Marx and Engels even feared that the middle and upper classes lacked the initiative and energy to prosecute the war and believed that the working class might have to step in to get it done. And far from fearing insurgencies, they openly rooted for the Chechen mountaineer Imam Shamil in his concurrent campaigns against the Russian Empire.
In all these positions, Marx and Engels picked their side based on their analysis of who better represents the success of democracy and revolution. In the history of the socialist movement, major figures have disagreed: Rosa Luxemburg openly contested Marx and then Lenin’s old devotion to the idea of Polish independence as being mistaken under the historical circumstances, but she did not pretend it had been the position of the International all along. Now, we live in a different epoch, and it is possible to come to other conclusions, but the debate should involve such questions. If you sincerely hope for the success of Russian arms in Ukraine, say so. If people think NATO and the EU are the greatest threats to progress in the world, they should openly make that argument. If people think passively allowing the rape of Ukraine brings us closer to socialism, by all, means make that argument so it can be disputed, but don’t hide behind a vague, general pacifism, so alien to the Marxist tradition of political analysis.
Burgis mentions the Paris Commune. But why did the Parisians revolt in the first place? It was against the proposed armistice of their government with the Prussian invaders, to continue the war of national self-defense even in the face of a fearsome siege. And, as soon as a republic returned to power in France, Marx and Engels were strongly in support of its war of national defense. Hal Draper and E. Habenkern write in Karl Marx’s Theory of War and Revolution of Marx and Engels’s “unqualifìed support of the war of the French Republic against the Prussian invasion from September 4 until the end in February 1871. They were active in the attempt to gain recognition for the new Republic by other European governments and especially the government of England. Engels’ articles were intended partly to advise its defenders.” This was on behalf of the bourgeois Government of National Self-Defense, before the working-class commune
I will set aside for a moment Burgis’s wholly inadequate treatment of COMINTERN and the Third International, which pursued its own wars and dishonorable diplomatic policies. Not to mention the Bolshevik’s Russian Civil War, which, in defense of proletarian revolution, basically sacrificed the nation’s revolutionary proletariat. In the case of the disputes within the International about the First World War, they involved arguments about what was most likely to further the cause of revolution: “revolutionary defeatism” was adopted for the sake of a concrete strategy based on a political analysis of the nature of the war and its belligerent powers. If there’s a similar case to be made today, by all means make it! It would at least be interesting reading.

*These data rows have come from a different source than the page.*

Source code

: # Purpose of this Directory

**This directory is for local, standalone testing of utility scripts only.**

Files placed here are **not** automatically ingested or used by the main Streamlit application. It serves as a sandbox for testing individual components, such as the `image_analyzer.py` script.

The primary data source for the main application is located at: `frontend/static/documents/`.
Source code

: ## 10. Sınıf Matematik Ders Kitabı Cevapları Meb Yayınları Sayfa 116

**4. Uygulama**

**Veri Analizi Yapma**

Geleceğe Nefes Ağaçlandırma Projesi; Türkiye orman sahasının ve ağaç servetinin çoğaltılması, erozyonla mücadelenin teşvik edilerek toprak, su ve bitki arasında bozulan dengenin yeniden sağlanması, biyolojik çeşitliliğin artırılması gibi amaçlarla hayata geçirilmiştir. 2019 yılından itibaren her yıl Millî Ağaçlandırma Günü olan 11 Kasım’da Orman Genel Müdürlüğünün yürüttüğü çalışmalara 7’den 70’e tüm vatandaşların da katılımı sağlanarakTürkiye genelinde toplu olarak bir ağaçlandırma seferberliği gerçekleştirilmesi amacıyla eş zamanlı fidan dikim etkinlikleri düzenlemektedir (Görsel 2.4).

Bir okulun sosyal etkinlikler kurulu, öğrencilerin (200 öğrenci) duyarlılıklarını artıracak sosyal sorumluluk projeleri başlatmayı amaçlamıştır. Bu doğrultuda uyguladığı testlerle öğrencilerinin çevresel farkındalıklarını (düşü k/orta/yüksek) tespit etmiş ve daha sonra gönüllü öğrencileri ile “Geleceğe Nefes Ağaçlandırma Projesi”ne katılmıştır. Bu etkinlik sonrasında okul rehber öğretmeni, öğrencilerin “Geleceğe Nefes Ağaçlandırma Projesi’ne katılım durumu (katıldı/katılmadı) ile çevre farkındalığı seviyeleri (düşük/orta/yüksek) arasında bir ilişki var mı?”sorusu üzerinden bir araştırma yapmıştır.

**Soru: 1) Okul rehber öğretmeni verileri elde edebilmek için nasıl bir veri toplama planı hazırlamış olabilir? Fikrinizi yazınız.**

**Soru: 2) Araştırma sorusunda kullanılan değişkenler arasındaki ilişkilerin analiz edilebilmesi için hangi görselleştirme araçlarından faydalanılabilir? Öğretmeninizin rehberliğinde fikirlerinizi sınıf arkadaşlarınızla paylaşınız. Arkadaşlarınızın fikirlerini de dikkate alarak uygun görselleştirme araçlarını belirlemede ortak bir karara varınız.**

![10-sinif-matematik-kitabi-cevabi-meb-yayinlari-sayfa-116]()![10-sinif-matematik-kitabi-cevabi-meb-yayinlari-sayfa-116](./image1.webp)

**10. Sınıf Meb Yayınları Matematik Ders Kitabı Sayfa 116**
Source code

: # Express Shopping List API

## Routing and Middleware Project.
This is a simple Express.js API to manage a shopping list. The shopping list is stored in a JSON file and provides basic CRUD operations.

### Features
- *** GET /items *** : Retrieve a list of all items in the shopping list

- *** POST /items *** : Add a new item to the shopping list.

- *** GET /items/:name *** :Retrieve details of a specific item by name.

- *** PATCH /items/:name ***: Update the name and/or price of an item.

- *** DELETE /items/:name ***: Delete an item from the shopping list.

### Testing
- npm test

Burgis and his fellows affect a condescending concern for the working-classes fighting and dying in the cause of Ukraine without even wondering if they have not taken up that cause willingly, enthusiastically, as their own. In fact, they ignore, the appeals of a Ukrainian socialist in their very own magazine, who, in the teeth of the invasion, supports the arming of Ukraine and asks his international comrades to stop fixating on US hegemony as the only question.
Burgis writes, “the best things we can do for Ukrainians are to focus on humanitarian aid, promote peace negotiations, and admit refugees.” I agree we should do the first and third, but peace negotiations happen because the belligerent powers no longer believe they can accomplish their goals militarily. The only way for that to happen is for Ukraine to prevail or at least stop the Russian advance. Otherwise, the Russians have no need to negotiate. I believe if you claim to support peace, you should support the continued success of Ukrainian arms, otherwise you are really supporting Ukraine’s conquest and despoliation, not any kind of “peace” worth the name. We now have nightmarish visions of what Russian occupation actually looks like.
I want to note one more irony here: Jacobin is named after the leaders of two wars of national liberation. The Jacobins defended their revolution fanatically in 1793, defeating and humiliating the old powers of Europe in open warfare. And Toussaint L’Ouverture, the “black Jacobin,” lead troops in the field to liberate his nation from slavery and colonialism and resisted re-invasion by imperial powers, often resorting to guerilla war in the process.
Wars are not light topics that can be dispensed of with simple formulas. I, for one, cannot imagine how the success of Russia would further the cause of democracy and socialism around the world. If you do, then say so, openly, so it can be debated in public. But don’t falsify tradition and history and hide behind pathetic slogans. To paraphrase Marx, we Marxists disdain to conceal our views and aims.